2 New Jersey Center for Biomaterials, Rutgers-The State University of New Jersey , Piscataway, New Jersey.
Tissue Eng Part A. 2016 Jul;22(13-14):985-93. doi: 10.1089/ten.TEA.2016.0166.
Here we present a new model for alveolar jaw bone regeneration, which uses human dental pulp cells (hDPCs) combined with tyrosine-derived polycarbonate polymer scaffolds [E1001(1k)] containing beta-tricalcium phosphate (β-TCP) [E1001(1k)/β-TCP]. E1001(1k)/β-TCP scaffolds (5 mm diameter × 1 mm thickness) were fabricated to fit a 5 mm rat mandibular ramus critical bone defect. Five experimental groups were examined in this study: (1) E1001(1k)/β-TCP scaffolds seeded with a high density of hDPCs, 5.0 × 10(5) hDPCs/scaffold (CH); (2) E1001(1k)/β-TCP scaffolds seeded with a lower density of hDPCs, 2.5 × 10(5) hDPCs/scaffold (CL); (3) acellular E1001(1k)/β-TCP scaffolds (SA); (4) acellular E1001(1k)/β-TCP scaffolds supplemented with 4 μg recombinant human bone morphogenetic protein-2 (BMP); and (5) empty defects (EDs). Replicate hDPC-seeded and acellular E1001(1k)/β-TCP scaffolds were cultured in vitro in osteogenic media for 1 week before implantation for 3 and 6 weeks. Live microcomputed tomography (μCT) imaging at 3 and 6 weeks postimplantation revealed robust bone regeneration in the BMP implant group. CH and CL groups exhibited similar uniformly distributed mineralized tissue coverage throughout the defects, but less than the BMP implants. In contrast, SA-treated defects exhibited sparse areas of mineralized tissue regeneration. The ED group exhibited slightly reduced defect size. Histological analyses revealed no indication of an immune response.

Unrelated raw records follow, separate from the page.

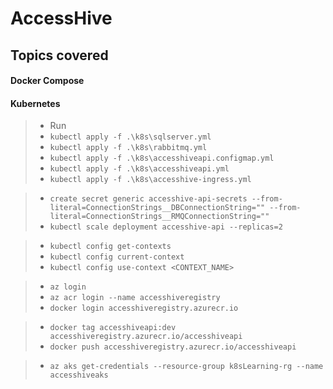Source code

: # AccessHive

## Topics covered

#### Docker Compose
#### Kubernetes
> - Run 
> - `kubectl apply -f .\k8s\sqlserver.yml`
> - `kubectl apply -f .\k8s\rabbitmq.yml`
> - `kubectl apply -f .\k8s\accesshiveapi.configmap.yml`
> - `kubectl apply -f .\k8s\accesshiveapi.yml`
> - `kubectl apply -f .\k8s\accesshive-ingress.yml`

> - `create secret generic accesshive-api-secrets --from-literal=ConnectionStrings__DBConnectionString="" --from-literal=ConnectionStrings__RMQConnectionString=""`
> - `kubectl scale deployment accesshive-api --replicas=2`


> - `kubectl config get-contexts`
> - `kubectl config current-context`
> - `kubectl config use-context <CONTEXT_NAME>`


> - `az login`
> - `az acr login --name accesshiveregistry`
> - `docker login accesshiveregistry.azurecr.io`

> - `docker tag accesshiveapi:dev accesshiveregistry.azurecr.io/accesshiveapi`
> - `docker push accesshiveregistry.azurecr.io/accesshiveapi`


> - `az aks get-credentials --resource-group k8sLearning-rg --name accesshiveaks`
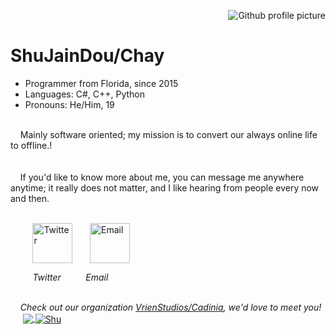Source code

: <!-- to anyone who dared to read this markdown file... 
im sorry for the mad amount of &nbsp; i put, and for the unreadability. it's what markdown limitations put me to do... -->
<img src="https://avatars.githubusercontent.com/u/13159328?v=4" align="right" alt="Github profile picture"><br>
# ShuJainDou/Chay
* Programmer from Florida, since 2015
* Languages: C#, C++, Python
* Pronouns: He/Him, 19
<br>
&nbsp;&nbsp;&nbsp;&nbsp;Mainly software oriented; my mission is to convert our always online life to offline.!<br>
<br><br>
&nbsp;&nbsp;&nbsp;&nbsp;If you'd like to know more about me, you can message me anywhere anytime; it really does not matter, and I like hearing from people every now and then.
<br><br>

&nbsp;&nbsp;&nbsp;&nbsp;&nbsp;&nbsp;&nbsp;&nbsp;&nbsp;<a href="https://twitter.com/shujiandou" target="_blank"><img src="https://raw.githubusercontent.com/littletsu/littletsu/master/Twitter%20social%20icons%20-%20rounded%20square%20-%20blue.png" width="64" height="64" align="center" alt="Twitter"></a>&nbsp;&nbsp;&nbsp;&nbsp;&nbsp;&nbsp;&nbsp;<a href="mailto:visionistprojects@gmail.com" target="_blank"><img src="https://raw.githubusercontent.com/littletsu/littletsu/master/email.png" width="64" height="64" align="center" alt="Email"></a>






<i >&nbsp;&nbsp;&nbsp;&nbsp;&nbsp;&nbsp;&nbsp;&nbsp;&nbsp;Twitter&nbsp;&nbsp;&nbsp;&nbsp;&nbsp;&nbsp;&nbsp;&nbsp;&nbsp;&nbsp;Email</i>





<br>
<i>&nbsp;&nbsp;&nbsp;&nbsp;Check out our organization <a href="https://github.com/vrienstudios">VrienStudios/Cadinia</a>, we'd love to meet you!</i>
&nbsp;&nbsp;&nbsp;&nbsp;
<a href="https://github.com/ShujianDou">
  <img align="center" src="https://github-readme-stats.vercel.app/api/top-langs/?username=ShujianDou&theme=dark&hide_langs_below=1" />
</a>
<a href="https://github.com/ShujianDou">
 <img align="center" src="https://github-readme-stats.vercel.app/api?username=ShujianDou&show_icons=true&theme=dark&line_height=27" alt="Shu"/>
</a>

In addition, robust expression of dentin and bone differentiation marker expression was observed in hDPC-seeded scaffolds, whereas, in contrast, BMP and SA implants exhibited only bone and not dentin differentiation marker expression. hDPCs were detected in 3-week but not in 6-week hDPC-seeded scaffold groups, indicating their survival for at least 3 weeks. Together, these results show that hDPC-seeded E1001(1k)/β-TCP scaffolds support the rapid regeneration of osteo-dentin-like mineralized jaw tissue, suggesting a promising new therapy for alveolar jaw bone repair and regeneration.

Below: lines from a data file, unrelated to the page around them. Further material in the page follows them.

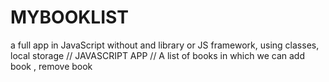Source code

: # MYBOOKLIST
a full app in JavaScript without and library or JS framework, using classes, local storage
//
JAVASCRIPT APP
//
A list of books in which we can add book , remove book 
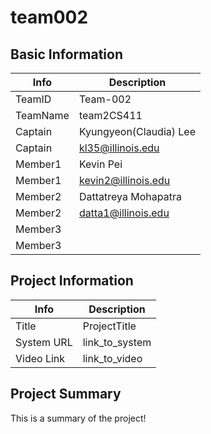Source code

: # team002

## Basic Information

|   Info      |        Description     |
| ----------- | ---------------------- |
| TeamID      |        Team-002        |
| TeamName    |         team2CS411     |
| Captain     | Kyungyeon(Claudia) Lee |
| Captain     |     kl35@illinois.edu  |
| Member1     |        Kevin Pei       |
| Member1     |   kevin2@illinois.edu  |
| Member2     |  Dattatreya Mohapatra  |
| Member2     |   datta1@illinois.edu  |
| Member3     |                        |
| Member3     |                        |

## Project Information

|   Info      |        Description     |
| ----------- | ---------------------- |
|  Title      |       ProjectTitle     |
| System URL  |      link_to_system    |
| Video Link  |      link_to_video     |

## Project Summary

This is a summary of the project!
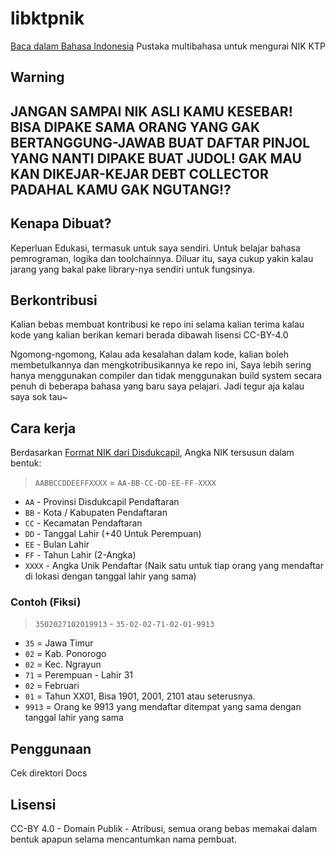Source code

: # libktpnik
[Baca dalam Bahasa Indonesia](BACA.MD)
Pustaka multibahasa untuk mengurai NIK KTP

## Warning
<h2>
JANGAN SAMPAI NIK ASLI KAMU KESEBAR! BISA DIPAKE SAMA ORANG YANG GAK BERTANGGUNG-JAWAB
BUAT DAFTAR PINJOL YANG NANTI DIPAKE BUAT JUDOL! GAK MAU KAN DIKEJAR-KEJAR DEBT COLLECTOR
PADAHAL KAMU GAK NGUTANG!?
</h2>

## Kenapa Dibuat?
Keperluan Edukasi, termasuk untuk saya sendiri. Untuk belajar bahasa pemrograman, logika dan toolchainnya.
Diluar itu, saya cukup yakin kalau jarang yang bakal pake library-nya sendiri untuk fungsinya.

## Berkontribusi
Kalian bebas membuat kontribusi ke repo ini selama kalian terima kalau kode yang kalian berikan kemari
berada dibawah lisensi CC-BY-4.0

Ngomong-ngomong, Kalau ada kesalahan dalam kode, kalian boleh membetulkannya dan mengkotribusikannya ke
repo ini, Saya lebih sering hanya menggunakan compiler dan tidak menggunakan build system secara penuh di
beberapa bahasa yang baru saya pelajari. Jadi tegur aja kalau saya sok tau~

## Cara kerja
Berdasarkan [Format NIK dari Disdukcapil](https://dispenduk.mojokertokota.go.id/home/berita/Arti-kode-angka-dalam-NIK-E-KTP), 
Angka NIK tersusun dalam bentuk:
> `AABBCCDDEEFFXXXX` = `AA-BB-CC-DD-EE-FF-XXXX`
- `AA` - Provinsi Disdukcapil Pendaftaran
- `BB` - Kota / Kabupaten Pendaftaran
- `CC` - Kecamatan Pendaftaran
- `DD` - Tanggal Lahir (+40 Untuk Perempuan)
- `EE` - Bulan Lahir
- `FF` - Tahun Lahir (2-Angka)
- `XXXX` - Angka Unik Pendaftar (Naik satu untuk tiap orang yang mendaftar di lokasi dengan tanggal lahir yang sama)

### Contoh (Fiksi)
> `3502027102019913` - `35-02-02-71-02-01-9913`
- `35` = Jawa Timur
- `02` = Kab. Ponorogo
- `02` = Kec. Ngrayun
- `71` = Perempuan - Lahir 31
- `02` = Februari
- `01` = Tahun XX01, Bisa 1901, 2001, 2101 atau seterusnya.
- `9913` = Orang ke 9913 yang mendaftar ditempat yang sama dengan tanggal lahir yang sama

## Penggunaan
Cek direktori Docs

## Lisensi
CC-BY 4.0 - Domain Publik - Atribusi, semua orang bebas memakai dalam bentuk apapun selama mencantumkan nama pembuat.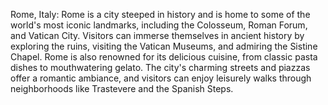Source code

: Rome, Italy: Rome is a city steeped in history and is home to some of the world's most iconic landmarks, including the Colosseum, Roman Forum, and Vatican City. Visitors can immerse themselves in ancient history by exploring the ruins, visiting the Vatican Museums, and admiring the Sistine Chapel. Rome is also renowned for its delicious cuisine, from classic pasta dishes to mouthwatering gelato. The city's charming streets and piazzas offer a romantic ambiance, and visitors can enjoy leisurely walks through neighborhoods like Trastevere and the Spanish Steps.
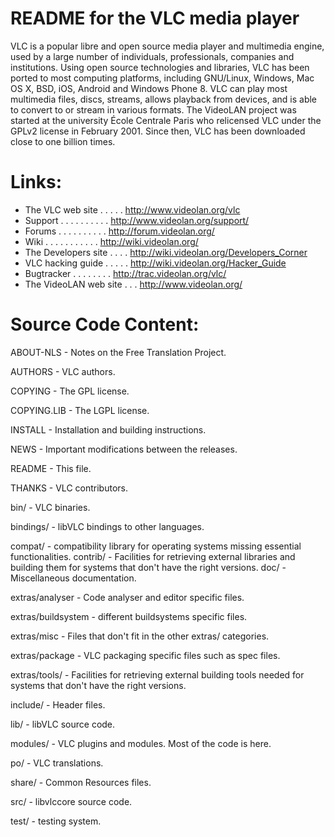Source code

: README for the VLC media player
===============================


VLC is a popular libre and open source media player and multimedia engine,
used by a large number of individuals, professionals, companies and
institutions. Using open source technologies and libraries, VLC has been
ported to most computing platforms, including GNU/Linux, Windows, Mac OS X,
BSD, iOS, Android and Windows Phone 8.
VLC can play most multimedia files, discs, streams, allows playback from
devices, and is able to convert to or stream in various formats.
The VideoLAN project was started at the university École Centrale Paris who
relicensed VLC under the GPLv2 license in February 2001. Since then, VLC has
been downloaded close to one billion times.


Links:
======


* The VLC web site  . . . . . http://www.videolan.org/vlc
* Support . . . . . . . . . . http://www.videolan.org/support/
* Forums  . . . . . . . . . . http://forum.videolan.org/
* Wiki  . . . . . . . . . . . http://wiki.videolan.org/
* The Developers site . . . . http://wiki.videolan.org/Developers_Corner
* VLC hacking guide . . . . . http://wiki.videolan.org/Hacker_Guide
* Bugtracker  . . . . . . . . http://trac.videolan.org/vlc/
* The VideoLAN web site . . . http://www.videolan.org/


Source Code Content:
===================
ABOUT-NLS          - Notes on the Free Translation Project.

AUTHORS            - VLC authors.

COPYING            - The GPL license.

COPYING.LIB        - The LGPL license.

INSTALL            - Installation and building instructions.

NEWS               - Important modifications between the releases.

README             - This file.

THANKS             - VLC contributors.


bin/               - VLC binaries.

bindings/          - libVLC bindings to other languages.

compat/            - compatibility library for operating systems missing
                     essential functionalities.
contrib/           - Facilities for retrieving external libraries and building
                     them for systems that don't have the right versions.
doc/               - Miscellaneous documentation.

extras/analyser    - Code analyser and editor specific files.

extras/buildsystem - different buildsystems specific files.

extras/misc        - Files that don't fit in the other extras/ categories.

extras/package     - VLC packaging specific files such as spec files.

extras/tools/      - Facilities for retrieving external building tools needed for systems that don't have the right versions.

include/           - Header files.

lib/               - libVLC source code.

modules/           - VLC plugins and modules. Most of the code is here.

po/                - VLC translations.

share/             - Common Resources files.

src/               - libvlccore source code.

test/              - testing system.
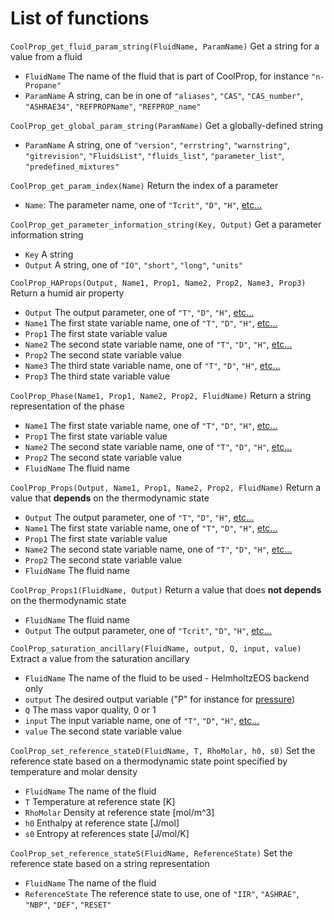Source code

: # List of functions

`CoolProp_get_fluid_param_string(FluidName, ParamName)` Get a string for a value from a fluid
* `FluidName` The name of the fluid that is part of CoolProp, for instance `"n-Propane"`
* `ParamName` A string, can be in one of `"aliases"`, `"CAS"`, `"CAS_number"`, `"ASHRAE34"`, `"REFPROPName"`, `"REFPROP_name"`

`CoolProp_get_global_param_string(ParamName)` Get a globally-defined string
* `ParamName` A string, one of `"version"`, `"errstring"`, `"warnstring"`, `"gitrevision"`, `"FluidsList"`, `"fluids_list"`, `"parameter_list"`, `"predefined_mixtures"`

`CoolProp_get_param_index(Name)` Return the index of a parameter
* `Name`: The parameter name, one of `"Tcrit"`, `"D"`, `"H"`, [etc...](http://www.coolprop.org/coolprop/HighLevelAPI.html#parameter-table)

`CoolProp_get_parameter_information_string(Key, Output)` Get a parameter information string
* `Key` A string
* `Output` A string, one of `"IO"`, `"short"`, `"long"`, `"units"`

`CoolProp_HAProps(Output, Name1, Prop1, Name2, Prop2, Name3, Prop3)` Return a humid air property
* `Output` The output parameter, one of `"T"`, `"D"`, `"H"`, [etc...](http://www.coolprop.org/coolprop/HighLevelAPI.html#parameter-table)
* `Name1` The first state variable name, one of `"T"`, `"D"`, `"H"`, [etc...](http://www.coolprop.org/coolprop/HighLevelAPI.html#parameter-table)
* `Prop1` The first state variable value
* `Name2` The second state variable name, one of `"T"`, `"D"`, `"H"`, [etc...](http://www.coolprop.org/coolprop/HighLevelAPI.html#parameter-table)
* `Prop2` The second state variable value
* `Name3` The third state variable name, one of `"T"`, `"D"`, `"H"`, [etc...](http://www.coolprop.org/coolprop/HighLevelAPI.html#parameter-table)
* `Prop3` The third state variable value

`CoolProp_Phase(Name1, Prop1, Name2, Prop2, FluidName)` Return a string representation of the phase
* `Name1` The first state variable name, one of `"T"`, `"D"`, `"H"`, [etc...](http://www.coolprop.org/coolprop/HighLevelAPI.html#parameter-table)
* `Prop1` The first state variable value
* `Name2` The second state variable name, one of `"T"`, `"D"`, `"H"`, [etc...](http://www.coolprop.org/coolprop/HighLevelAPI.html#parameter-table)
* `Prop2` The second state variable value
* `FluidName` The fluid name

`CoolProp_Props(Output, Name1, Prop1, Name2, Prop2, FluidName)` Return a value that **depends** on the thermodynamic state
* `Output` The output parameter, one of `"T"`, `"D"`, `"H"`, [etc...](http://www.coolprop.org/coolprop/HighLevelAPI.html#parameter-table)
* `Name1` The first state variable name, one of `"T"`, `"D"`, `"H"`, [etc...](http://www.coolprop.org/coolprop/HighLevelAPI.html#parameter-table)
* `Prop1` The first state variable value
* `Name2` The second state variable name, one of `"T"`, `"D"`, `"H"`, [etc...](http://www.coolprop.org/coolprop/HighLevelAPI.html#parameter-table)
* `Prop2` The second state variable value
* `FluidName` The fluid name

`CoolProp_Props1(FluidName, Output)` Return a value that does **not depends** on the thermodynamic state
* `FluidName` The fluid name
* `Output` The output parameter, one of `"Tcrit"`, `"D"`, `"H"`, [etc...](http://www.coolprop.org/coolprop/HighLevelAPI.html#parameter-table)

`CoolProp_saturation_ancillary(FluidName, output, Q, input, value)` Extract a value from the saturation ancillary
* `FluidName` The name of the fluid to be used - HelmholtzEOS backend only
* `output` The desired output variable (\"P\" for instance for [pressure](http://www.coolprop.org/coolprop/HighLevelAPI.html#parameter-table))
* `Q` The mass vapor quality, 0 or 1
* `input` The input variable name, one of `"T"`, `"D"`, `"H"`, [etc...](http://www.coolprop.org/coolprop/HighLevelAPI.html#parameter-table)
* `value` The second state variable value

`CoolProp_set_reference_stateD(FluidName, T, RhoMolar, h0, s0)` Set the reference state based on a thermodynamic state point specified by temperature and molar density
* `FluidName` The name of the fluid
* `T` Temperature at reference state [K]
* `RhoMolar` Density at reference state [mol/m^3]
* `h0` Enthalpy at reference state [J/mol]
* `s0` Entropy at references state [J/mol/K]

`CoolProp_set_reference_stateS(FluidName, ReferenceState)` Set the reference state based on a string representation
* `FluidName` The name of the fluid
* `ReferenceState` The reference state to use, one of `"IIR"`, `"ASHRAE"`, `"NBP"`, `"DEF"`, `"RESET"`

在此,我们展示了一种用于牙槽颌骨再生的新模型,该模型使用人牙髓细胞(hDPCs)与含有β-磷酸三钙(β-TCP)的酪氨酸衍生聚碳酸酯聚合物支架[E1001(1k)] [E1001(1k)/β-TCP]相结合。制作了直径5毫米×厚度1毫米的E1001(1k)/β-TCP支架,以适配5毫米大鼠下颌支临界骨缺损。本研究中检测了五个实验组:(1)接种高密度hDPCs的E1001(1k)/β-TCP支架,5.0×10⁵个hDPCs/支架(CH);(2)接种低密度hDPCs的E1001(1k)/β-TCP支架,2.5×10⁵个hDPCs/支架(CL);(3)无细胞E1001(1k)/β-TCP支架(SA);(4)补充有4μg重组人骨形态发生蛋白-2(BMP)的无细胞E1001(1k)/β-TCP支架;以及(5)空白缺损(ED)。接种hDPCs的和无细胞的E1001(1k)/β-TCP支架复制品在植入前于成骨培养基中体外培养1周,并植入3周和6周。植入后3周和6周的活体微型计算机断层扫描(μCT)成像显示BMP植入组有强劲的骨再生。CH组和CL组在整个缺损处均表现出类似的均匀分布的矿化组织覆盖,但少于BMP植入组。相比之下,SA处理的缺损处矿化组织再生区域稀疏。ED组缺损尺寸略有减小。组织学分析未显示免疫反应迹象。此外,在接种hDPCs的支架中观察到牙本质和骨分化标志物的强劲表达,而相比之下,BMP和SA植入物仅表现出骨而非牙本质分化标志物的表达。在接种hDPCs的支架组3周时检测到hDPCs,但6周时未检测到,表明它们至少存活了3周。总之,这些结果表明接种hDPCs的E1001(1k)/β-TCP支架支持类骨牙本质矿化颌组织的快速再生,为牙槽颌骨修复和再生提出了一种有前景的新疗法。